Conversation Testing Guide
Overview
This guide helps you analyze the 10 conversation simulations to identify improvement opportunities in the CaseAgent.
How to Run
-
Start the toto-ai-hub server:
cd toto-ai-hub
npm run devServer should be running on
http://localhost:8080 -
Run the test script:
cd toto-ai-hub
.\test-conversations-v2.ps1 -
Review results:
- Check console output for real-time responses
- Review
conversation-results-v2.jsonfor full conversation logs
Test Scenarios
Conversation 1: Affirmative Response Loop Test
Purpose: Verify the bug fix we just implemented
What to check:
- ✅ Does agent progress conversation after "Si" responses?
- ✅ Does agent avoid repeating the same case introduction?
- ✅ Does agent move to actionable steps (how to help, donation process)?
- ❌ Does agent repeat case info multiple times? (This would indicate the fix didn't work)
Expected behavior:
- First "Si": Agent should explain HOW to help (donation steps, sharing, etc.)
- Second "Si": Agent should ask specific questions or provide concrete next steps
- Third "Si": Agent should continue progressing, not loop
Conversation 2: Vague Questions
Purpose: Test agent's ability to guide users who don't know what to ask
What to check:
- ✅ Does agent provide clear, actionable options?
- ✅ Does agent ask clarifying questions?
- ✅ Does agent offer multiple ways to help?
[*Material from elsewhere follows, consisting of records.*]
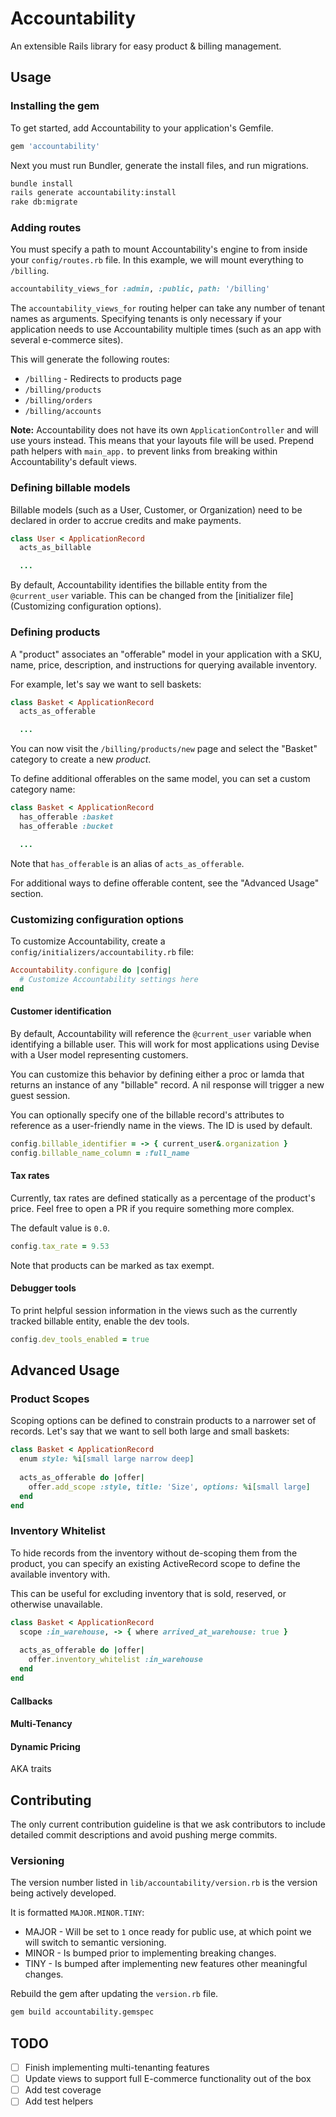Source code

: # Accountability
An extensible Rails library for easy product & billing management.

## Usage
### Installing the gem
To get started, add Accountability to your application's Gemfile.
```ruby
gem 'accountability'
``` 

Next you must run Bundler, generate the install files, and run migrations.

```bash
bundle install
rails generate accountability:install
rake db:migrate
```

### Adding routes
You must specify a path to mount Accountability's engine to from inside your `config/routes.rb` file. In this example, we will mount everything to `/billing`. 

```ruby
accountability_views_for :admin, :public, path: '/billing'
```

The `accountability_views_for` routing helper can take any number of tenant names as arguments. Specifying tenants is only necessary if your application needs to use Accountability multiple times (such as an app with several e-commerce sites).

This will generate the following routes:
* `/billing` - Redirects to products page 
* `/billing/products`
* `/billing/orders` 
* `/billing/accounts`

**Note:** Accountability does not have its own `ApplicationController` and will use yours instead. This means that your layouts file will be used. Prepend path helpers with `main_app.` to prevent links from breaking within Accountability's default views.

### Defining billable models
Billable models (such as a User, Customer, or Organization) need to be declared in order to accrue credits and make payments.  

```ruby
class User < ApplicationRecord
  acts_as_billable  

  ...
```

By default, Accountability identifies the billable entity from the `@current_user` variable. This can be changed from the [initializer file](Customizing configuration options). 

### Defining products
A "product" associates an "offerable" model in your application with a SKU, name, price, description, and instructions for querying available inventory.

For example, let's say we want to sell baskets:

```ruby
class Basket < ApplicationRecord
  acts_as_offerable

  ...
```  

You can now visit the `/billing/products/new` page and select the "Basket" category to create a new _product_.

To define additional offerables on the same model, you can set a custom category name:
```ruby
class Basket < ApplicationRecord
  has_offerable :basket
  has_offerable :bucket

  ...
```
Note that `has_offerable` is an alias of `acts_as_offerable`.

For additional ways to define offerable content, see the "Advanced Usage" section. 
### Customizing configuration options
To customize Accountability, create a `config/initializers/accountability.rb` file:
```ruby
Accountability.configure do |config|
  # Customize Accountability settings here
end
``` 

#### Customer identification
By default, Accountability will reference the `@current_user` variable when identifying a billable user. 
This will work for most applications using Devise with a User model representing customers.

You can customize this behavior by defining either a proc or lamda that returns an instance of any "billable" record. A nil response will trigger a new guest session.

You can optionally specify one of the billable record's attributes to reference as a user-friendly name in the views. The ID is used by default.   

```ruby
config.billable_identifier = -> { current_user&.organization }
config.billable_name_column = :full_name
```      

#### Tax rates
Currently, tax rates are defined statically as a percentage of the product's price. Feel free to open a PR if you require something more complex.

The default value is `0.0`.

```ruby
config.tax_rate = 9.53
```

Note that products can be marked as tax exempt.  

#### Debugger tools
To print helpful session information in the views such as the currently tracked billable entity, enable the dev tools.

```ruby
config.dev_tools_enabled = true
```

## Advanced Usage
### Product Scopes
Scoping options can be defined to constrain products to a narrower set of records. Let's say that we want to sell both large and small baskets:
```ruby
class Basket < ApplicationRecord
  enum style: %i[small large narrow deep]
  
  acts_as_offerable do |offer|
    offer.add_scope :style, title: 'Size', options: %i[small large] 
  end
end
```

### Inventory Whitelist
To hide records from the inventory without de-scoping them from the product, you can specify an existing ActiveRecord scope to define the available inventory with.  

This can be useful for excluding inventory that is sold, reserved, or otherwise unavailable.

```ruby
class Basket < ApplicationRecord
  scope :in_warehouse, -> { where arrived_at_warehouse: true }
  
  acts_as_offerable do |offer|
    offer.inventory_whitelist :in_warehouse 
  end
end
```

#### Callbacks
#### Multi-Tenancy
#### Dynamic Pricing
AKA traits

## Contributing
The only current contribution guideline is that we ask contributors to include detailed commit descriptions and avoid pushing merge commits.

### Versioning
The version number listed in `lib/accountability/version.rb` is the version being actively developed.

It is formatted `MAJOR.MINOR.TINY`:
- MAJOR - Will be set to `1` once ready for public use, at which point we will switch to semantic versioning. 
- MINOR - Is bumped prior to implementing breaking changes.
- TINY - Is bumped after implementing new features other meaningful changes.

Rebuild the gem after updating the `version.rb` file.
```bash
gem build accountability.gemspec
```

## TODO
- [ ] Finish implementing multi-tenanting features
- [ ] Update views to support full E-commerce functionality out of the box
- [ ] Add test coverage
- [ ] Add test helpers
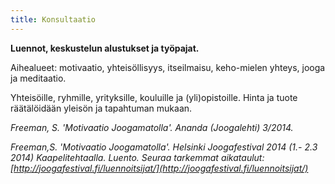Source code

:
 ```yaml
---
title: Konsultaatio
---
```


**Luennot, keskustelun alustukset ja työpajat.**

Aihealueet: motivaatio, yhteisöllisyys, itseilmaisu, keho-mielen yhteys, jooga ja meditaatio.

Yhteisöille, ryhmille, yrityksille, kouluille ja (yli)opistoille. Hinta ja tuote räätälöidään yleisön ja tapahtuman mukaan.




*Freeman, S. 'Motivaatio Joogamatolla'. Ananda (Joogalehti) 3/2014.*

*Freeman,S. 'Motivaatio Joogamatolla'. Helsinki Joogafestival 2014 (1.- 2.3 2014) Kaapelitehtaalla. Luento. Seuraa tarkemmat aikataulut: [http://joogafestival.fi/luennoitsijat/](http://joogafestival.fi/luennoitsijat/)*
- ❌ Does agent get stuck or ask user to be more specific without helping?
Expected behavior:
- Agent should proactively suggest ways to help
- Agent should provide clear next steps
- Agent should be helpful even with vague queries
Conversation 3: Emotional User (Worried)
Purpose: Test empathy and emotional intelligence
What to check:
- ✅ Does agent acknowledge user's concern?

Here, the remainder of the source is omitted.